Neutral citation: [2023] KEELRC 2442 (KLR)

Republic of Kenya

In the Employment and Labour Relations Court at Nairobi

Constitutional Petition E003 of 2023

BOM Manani, J

October 12, 2023

Between

Joseph Kamau Maina

Petitioner

and

Kenya Commercial Bank PLC

1st Respondent

Central Bank of Kenya

2nd Respondent

Ruling

Background 1. The application before me is dated 31st May 2023. It is expressed to have been filed pursuant to various provisions of the Civil Procedure Act and rules. The application is also premised on rule 33 of the Employment and Labour Relations Court (Procedure) Rules.

2. In the application, the 1st Respondent/Applicant prays for the following orders:-a.Spent.b.That the court reviews, sets aside and or varies its orders issued on 18th April 2023 and all other consequential orders.c.That the court issues directions as to costs of the application.

3. The basis for the application is that the orders to cross examine one Bonnie Okumu (the affiant) on her affidavit in support of the application to refer the cause to arbitration were irregularly issued pursuant to an informal application. Further, the 1st Respondent/Applicant argues that the court did not accord its counsel adequate time to be heard on the oral application. In the 1st Respondent’s/Applicant’s view, the failure to grant its advocates time to respond to the application contravened the rules of procedural fairness.

4. The 1st Respondent/Applicant argues that the request to cross examine the affiant on her affidavit ought to have been made formally in writing. In the 1st Respondent’s/Applicant’s view, the oral request was defective for want of form.

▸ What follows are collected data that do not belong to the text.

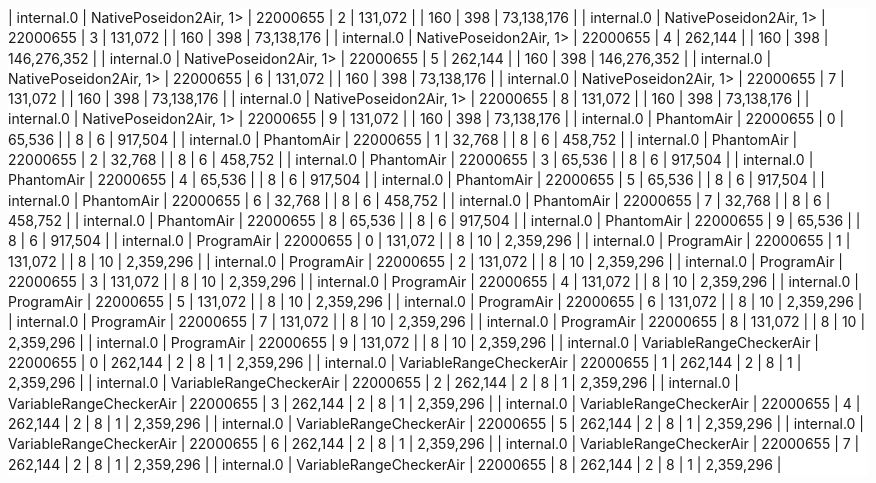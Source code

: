 | internal.0 | NativePoseidon2Air<BabyBearParameters>, 1> | 22000655 | 2 | 131,072 |  | 160 | 398 | 73,138,176 | 
| internal.0 | NativePoseidon2Air<BabyBearParameters>, 1> | 22000655 | 3 | 131,072 |  | 160 | 398 | 73,138,176 | 
| internal.0 | NativePoseidon2Air<BabyBearParameters>, 1> | 22000655 | 4 | 262,144 |  | 160 | 398 | 146,276,352 | 
| internal.0 | NativePoseidon2Air<BabyBearParameters>, 1> | 22000655 | 5 | 262,144 |  | 160 | 398 | 146,276,352 | 
| internal.0 | NativePoseidon2Air<BabyBearParameters>, 1> | 22000655 | 6 | 131,072 |  | 160 | 398 | 73,138,176 | 
| internal.0 | NativePoseidon2Air<BabyBearParameters>, 1> | 22000655 | 7 | 131,072 |  | 160 | 398 | 73,138,176 | 
| internal.0 | NativePoseidon2Air<BabyBearParameters>, 1> | 22000655 | 8 | 131,072 |  | 160 | 398 | 73,138,176 | 
| internal.0 | NativePoseidon2Air<BabyBearParameters>, 1> | 22000655 | 9 | 131,072 |  | 160 | 398 | 73,138,176 | 
| internal.0 | PhantomAir | 22000655 | 0 | 65,536 |  | 8 | 6 | 917,504 | 
| internal.0 | PhantomAir | 22000655 | 1 | 32,768 |  | 8 | 6 | 458,752 | 
| internal.0 | PhantomAir | 22000655 | 2 | 32,768 |  | 8 | 6 | 458,752 | 
| internal.0 | PhantomAir | 22000655 | 3 | 65,536 |  | 8 | 6 | 917,504 | 
| internal.0 | PhantomAir | 22000655 | 4 | 65,536 |  | 8 | 6 | 917,504 | 
| internal.0 | PhantomAir | 22000655 | 5 | 65,536 |  | 8 | 6 | 917,504 | 
| internal.0 | PhantomAir | 22000655 | 6 | 32,768 |  | 8 | 6 | 458,752 | 
| internal.0 | PhantomAir | 22000655 | 7 | 32,768 |  | 8 | 6 | 458,752 | 
| internal.0 | PhantomAir | 22000655 | 8 | 65,536 |  | 8 | 6 | 917,504 | 
| internal.0 | PhantomAir | 22000655 | 9 | 65,536 |  | 8 | 6 | 917,504 | 
| internal.0 | ProgramAir | 22000655 | 0 | 131,072 |  | 8 | 10 | 2,359,296 | 
| internal.0 | ProgramAir | 22000655 | 1 | 131,072 |  | 8 | 10 | 2,359,296 | 
| internal.0 | ProgramAir | 22000655 | 2 | 131,072 |  | 8 | 10 | 2,359,296 | 
| internal.0 | ProgramAir | 22000655 | 3 | 131,072 |  | 8 | 10 | 2,359,296 | 
| internal.0 | ProgramAir | 22000655 | 4 | 131,072 |  | 8 | 10 | 2,359,296 | 
| internal.0 | ProgramAir | 22000655 | 5 | 131,072 |  | 8 | 10 | 2,359,296 | 
| internal.0 | ProgramAir | 22000655 | 6 | 131,072 |  | 8 | 10 | 2,359,296 | 
| internal.0 | ProgramAir | 22000655 | 7 | 131,072 |  | 8 | 10 | 2,359,296 | 
| internal.0 | ProgramAir | 22000655 | 8 | 131,072 |  | 8 | 10 | 2,359,296 | 
| internal.0 | ProgramAir | 22000655 | 9 | 131,072 |  | 8 | 10 | 2,359,296 | 
| internal.0 | VariableRangeCheckerAir | 22000655 | 0 | 262,144 | 2 | 8 | 1 | 2,359,296 | 
| internal.0 | VariableRangeCheckerAir | 22000655 | 1 | 262,144 | 2 | 8 | 1 | 2,359,296 | 
| internal.0 | VariableRangeCheckerAir | 22000655 | 2 | 262,144 | 2 | 8 | 1 | 2,359,296 | 
| internal.0 | VariableRangeCheckerAir | 22000655 | 3 | 262,144 | 2 | 8 | 1 | 2,359,296 | 
| internal.0 | VariableRangeCheckerAir | 22000655 | 4 | 262,144 | 2 | 8 | 1 | 2,359,296 | 
| internal.0 | VariableRangeCheckerAir | 22000655 | 5 | 262,144 | 2 | 8 | 1 | 2,359,296 | 
| internal.0 | VariableRangeCheckerAir | 22000655 | 6 | 262,144 | 2 | 8 | 1 | 2,359,296 | 
| internal.0 | VariableRangeCheckerAir | 22000655 | 7 | 262,144 | 2 | 8 | 1 | 2,359,296 | 
| internal.0 | VariableRangeCheckerAir | 22000655 | 8 | 262,144 | 2 | 8 | 1 | 2,359,296 | 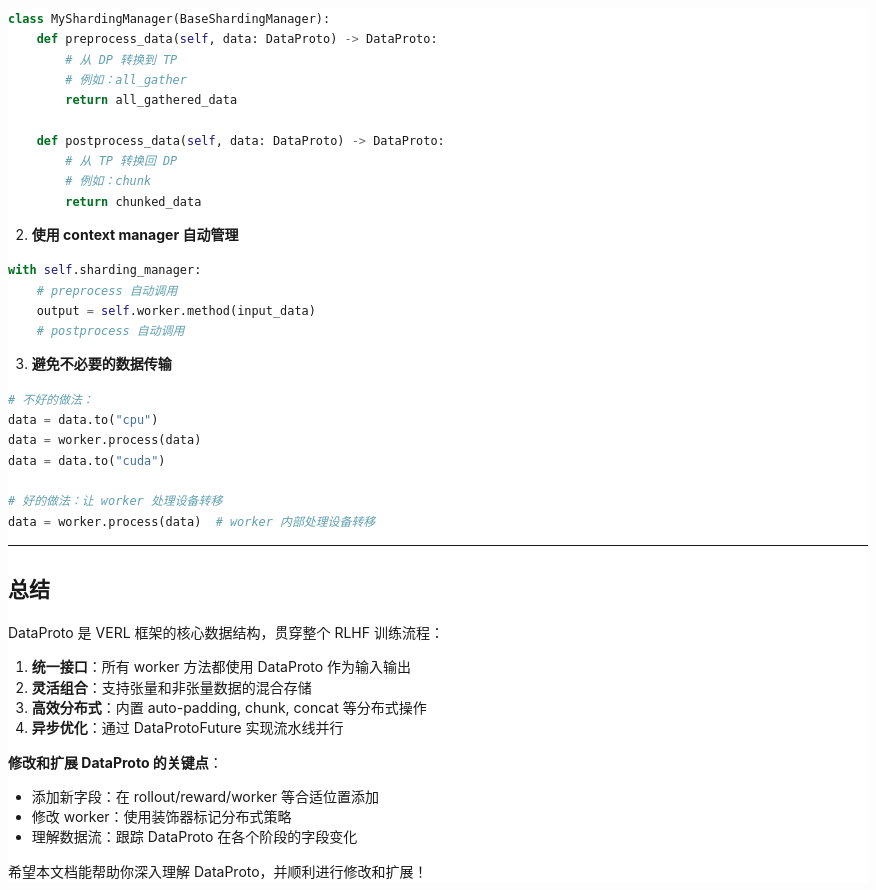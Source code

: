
 ```python
class MyShardingManager(BaseShardingManager):
    def preprocess_data(self, data: DataProto) -> DataProto:
        # 从 DP 转换到 TP
        # 例如：all_gather
        return all_gathered_data

    def postprocess_data(self, data: DataProto) -> DataProto:
        # 从 TP 转换回 DP
        # 例如：chunk
        return chunked_data
```

2. **使用 context manager 自动管理**

```python
with self.sharding_manager:
    # preprocess 自动调用
    output = self.worker.method(input_data)
    # postprocess 自动调用
```

3. **避免不必要的数据传输**

```python
# 不好的做法：
data = data.to("cpu")
data = worker.process(data)
data = data.to("cuda")

# 好的做法：让 worker 处理设备转移
data = worker.process(data)  # worker 内部处理设备转移
```

---

## 总结

DataProto 是 VERL 框架的核心数据结构，贯穿整个 RLHF 训练流程：

1. **统一接口**：所有 worker 方法都使用 DataProto 作为输入输出
2. **灵活组合**：支持张量和非张量数据的混合存储
3. **高效分布式**：内置 auto-padding, chunk, concat 等分布式操作
4. **异步优化**：通过 DataProtoFuture 实现流水线并行

**修改和扩展 DataProto 的关键点**：
- 添加新字段：在 rollout/reward/worker 等合适位置添加
- 修改 worker：使用装饰器标记分布式策略
- 理解数据流：跟踪 DataProto 在各个阶段的字段变化

希望本文档能帮助你深入理解 DataProto，并顺利进行修改和扩展！
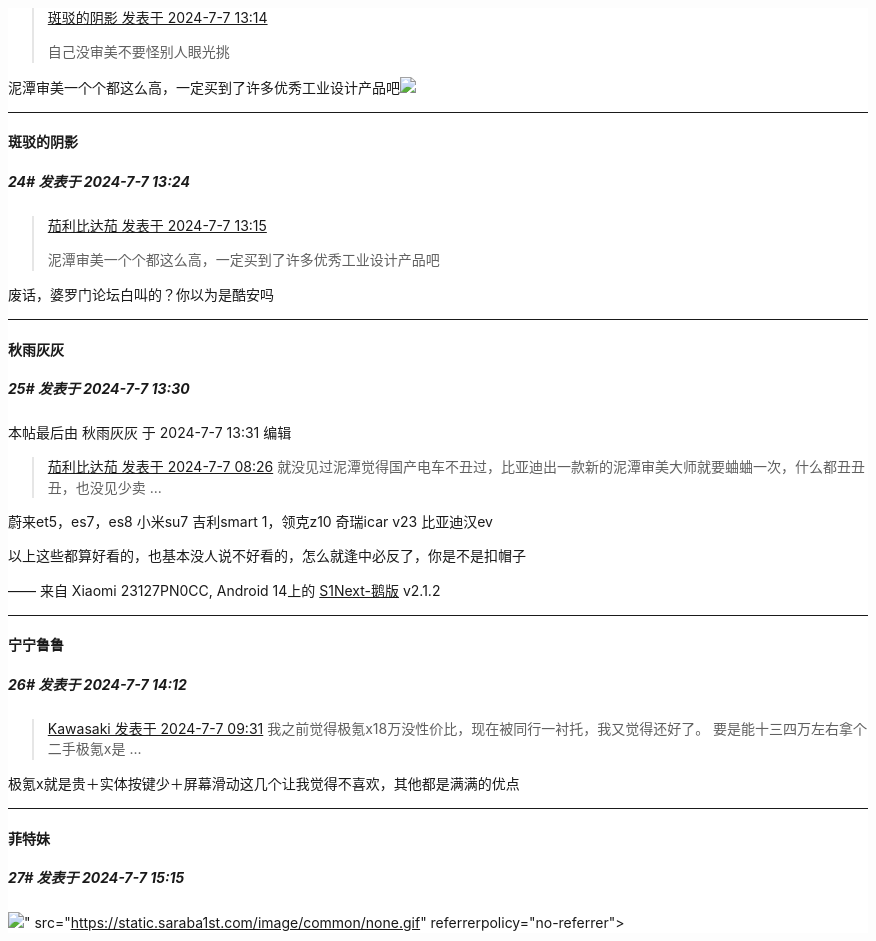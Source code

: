 <blockquote><a href="httphttps://bbs.saraba1st.com/2b/forum.php?mod=redirect&amp;goto=findpost&amp;pid=65510059&amp;ptid=2190446" target="_blank">斑驳的阴影 发表于 2024-7-7 13:14</a>

自己没审美不要怪别人眼光挑</blockquote>
泥潭审美一个个都这么高，一定买到了许多优秀工业设计产品吧<img src="https://static.saraba1st.com/image/smiley/face/201.gif" referrerpolicy="no-referrer">

*****

####  斑驳的阴影  
##### 24#       发表于 2024-7-7 13:24

<blockquote><a href="httphttps://bbs.saraba1st.com/2b/forum.php?mod=redirect&amp;goto=findpost&amp;pid=65510070&amp;ptid=2190446" target="_blank">茄利比达茄 发表于 2024-7-7 13:15</a>

泥潭审美一个个都这么高，一定买到了许多优秀工业设计产品吧</blockquote>
废话，婆罗门论坛白叫的？你以为是酷安吗

*****

####  秋雨灰灰  
##### 25#       发表于 2024-7-7 13:30

 本帖最后由 秋雨灰灰 于 2024-7-7 13:31 编辑 
<blockquote><a href="httphttps://bbs.saraba1st.com/2b/forum.php?mod=redirect&amp;goto=findpost&amp;pid=65508420&amp;ptid=2190446" target="_blank">茄利比达茄 发表于 2024-7-7 08:26</a>
就没见过泥潭觉得国产电车不丑过，比亚迪出一款新的泥潭审美大师就要蛐蛐一次，什么都丑丑丑，也没见少卖 ...</blockquote>
蔚来et5，es7，es8
小米su7
吉利smart 1，领克z10
奇瑞icar v23
比亚迪汉ev

以上这些都算好看的，也基本没人说不好看的，怎么就逢中必反了，你是不是扣帽子

—— 来自 Xiaomi 23127PN0CC, Android 14上的 [S1Next-鹅版](https://github.com/ykrank/S1-Next/releases) v2.1.2

*****

####  宁宁鲁鲁  
##### 26#       发表于 2024-7-7 14:12

<blockquote><a href="httphttps://bbs.saraba1st.com/2b/forum.php?mod=redirect&amp;goto=findpost&amp;pid=65508681&amp;ptid=2190446" target="_blank">Kawasaki 发表于 2024-7-7 09:31</a>
 我之前觉得极氪x18万没性价比，现在被同行一衬托，我又觉得还好了。 要是能十三四万左右拿个二手极氪x是 ...</blockquote>
极氪x就是贵＋实体按键少＋屏幕滑动这几个让我觉得不喜欢，其他都是满满的优点

*****

####  菲特妹  
##### 27#       发表于 2024-7-7 15:15

<img src="https://img.saraba1st.com/forum/202407/07/151510bm5mmhmrr5k9oc09.jpeg" referrerpolicy="no-referrer">" src="https://static.saraba1st.com/image/common/none.gif" referrerpolicy="no-referrer">
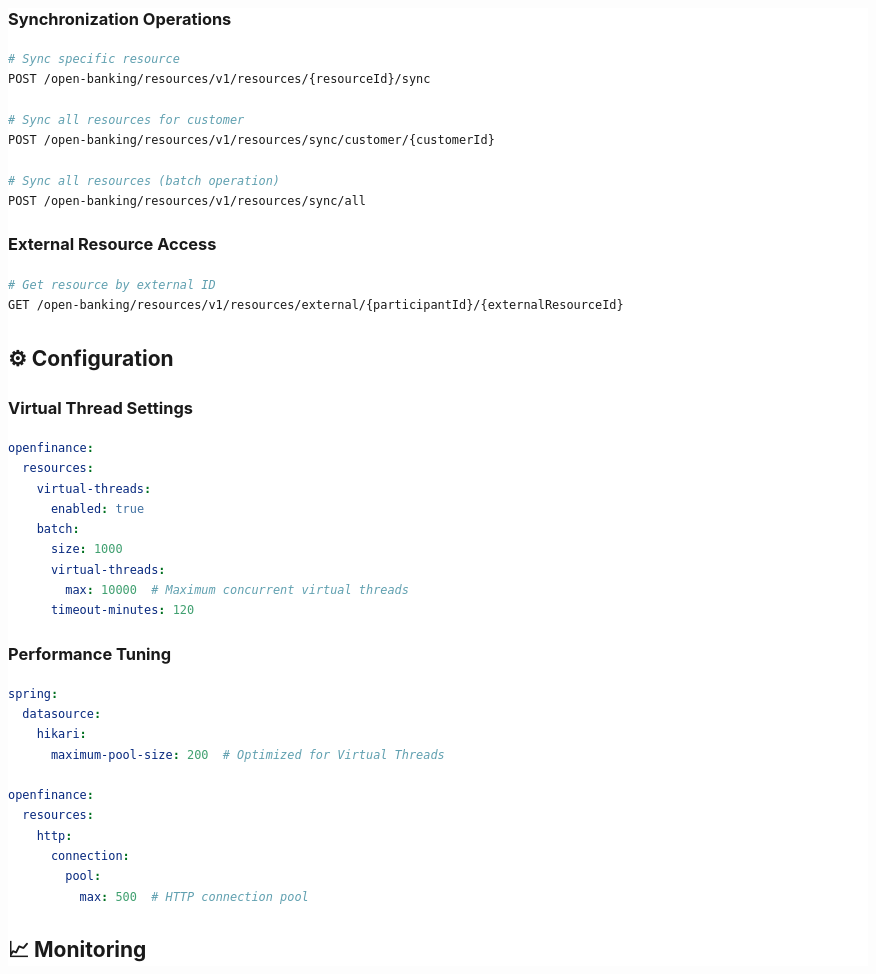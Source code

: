 ### Synchronization Operations

```bash
# Sync specific resource
POST /open-banking/resources/v1/resources/{resourceId}/sync

# Sync all resources for customer
POST /open-banking/resources/v1/resources/sync/customer/{customerId}

# Sync all resources (batch operation)
POST /open-banking/resources/v1/resources/sync/all
```

### External Resource Access

```bash
# Get resource by external ID
GET /open-banking/resources/v1/resources/external/{participantId}/{externalResourceId}
```

## ⚙️ Configuration

### Virtual Thread Settings

```yaml
openfinance:
  resources:
    virtual-threads:
      enabled: true
    batch:
      size: 1000
      virtual-threads:
        max: 10000  # Maximum concurrent virtual threads
      timeout-minutes: 120
```

### Performance Tuning

```yaml
spring:
  datasource:
    hikari:
      maximum-pool-size: 200  # Optimized for Virtual Threads
      
openfinance:
  resources:
    http:
      connection:
        pool:
          max: 500  # HTTP connection pool
```

## 📈 Monitoring
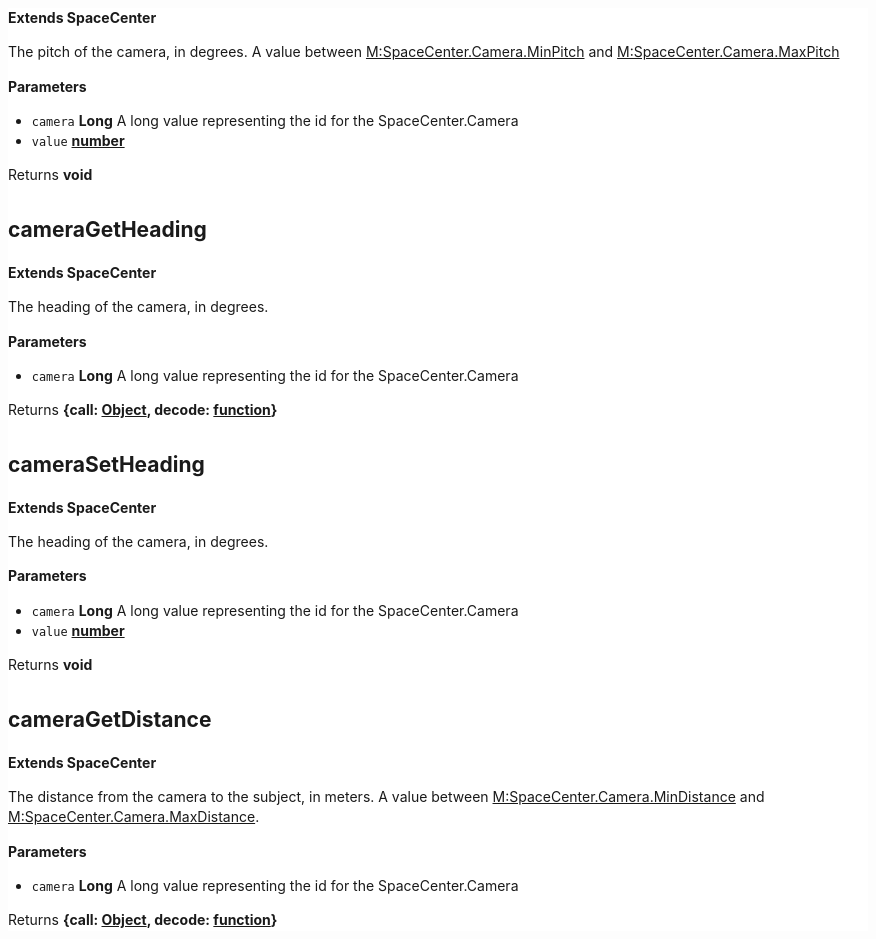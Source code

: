**Extends SpaceCenter**

The pitch of the camera, in degrees.
A value between [M:SpaceCenter.Camera.MinPitch](M:SpaceCenter.Camera.MinPitch) and [M:SpaceCenter.Camera.MaxPitch](M:SpaceCenter.Camera.MaxPitch)

**Parameters**

-   `camera` **Long** A long value representing the id for the SpaceCenter.Camera
-   `value` **[number](https://developer.mozilla.org/docs/Web/JavaScript/Reference/Global_Objects/Number)** 

Returns **void** 

## cameraGetHeading

**Extends SpaceCenter**

The heading of the camera, in degrees.

**Parameters**

-   `camera` **Long** A long value representing the id for the SpaceCenter.Camera

Returns **{call: [Object](https://developer.mozilla.org/docs/Web/JavaScript/Reference/Global_Objects/Object), decode: [function](https://developer.mozilla.org/docs/Web/JavaScript/Reference/Statements/function)}** 

## cameraSetHeading

**Extends SpaceCenter**

The heading of the camera, in degrees.

**Parameters**

-   `camera` **Long** A long value representing the id for the SpaceCenter.Camera
-   `value` **[number](https://developer.mozilla.org/docs/Web/JavaScript/Reference/Global_Objects/Number)** 

Returns **void** 

## cameraGetDistance

**Extends SpaceCenter**

The distance from the camera to the subject, in meters.
A value between [M:SpaceCenter.Camera.MinDistance](M:SpaceCenter.Camera.MinDistance) and [M:SpaceCenter.Camera.MaxDistance](M:SpaceCenter.Camera.MaxDistance).

**Parameters**

-   `camera` **Long** A long value representing the id for the SpaceCenter.Camera

Returns **{call: [Object](https://developer.mozilla.org/docs/Web/JavaScript/Reference/Global_Objects/Object), decode: [function](https://developer.mozilla.org/docs/Web/JavaScript/Reference/Statements/function)}**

5. Further, it is the 1st Respondent’s/Applicant’s contention that the Petitioner did not provide a basis for the request to cross examine the affiant. It is contended that the Petitioner did not for instance indicate the specific areas of the affidavit that he wished to cross examine the affiant on. In the 1st Respondent’s/Applicant’s view, allowing cross examination of the affiant will force the court to go into the merits of the case.

6. The Petitioner has opposed the application for review. The Petitioner’s response to the application is set out in his replying affidavit dated 27th June 2023. In addition, the Petitioner filed Grounds of Opposition to the application.

7. After setting out the chronology of events that led to the issuance of the orders on 18th April 2023, the Petitioner contends that the orders are properly on record. In the Petitioner’s view, the 1st Respondent/Applicant has not provided sufficient reasons to warrant the setting aside of the impugned orders.

Analysis 8. The provisions that regulate the process of cross examination of a deponent to an affidavit are set out under Order 19 of the Civil Procedure Rules. Sub rule two (2) of the Order provides as follows:-‘’Upon any application, evidence may be given by affidavit, but the court may, at the instance of either party, order the attendance for cross-examination of the deponent.’’

9. On the other hand sub-rule nine (9) of the Order provides as follows:-‘’Applications under this Order may [be made] by chamber summons or orally in court.’’

10. In the application before me, the 1st Respondent/Applicant has taken issue with the fact that the application to cross examine the affiant was made orally. The 1st Respondent/Applicant argues that this was improper thus rendering the request fatally defective for want of form.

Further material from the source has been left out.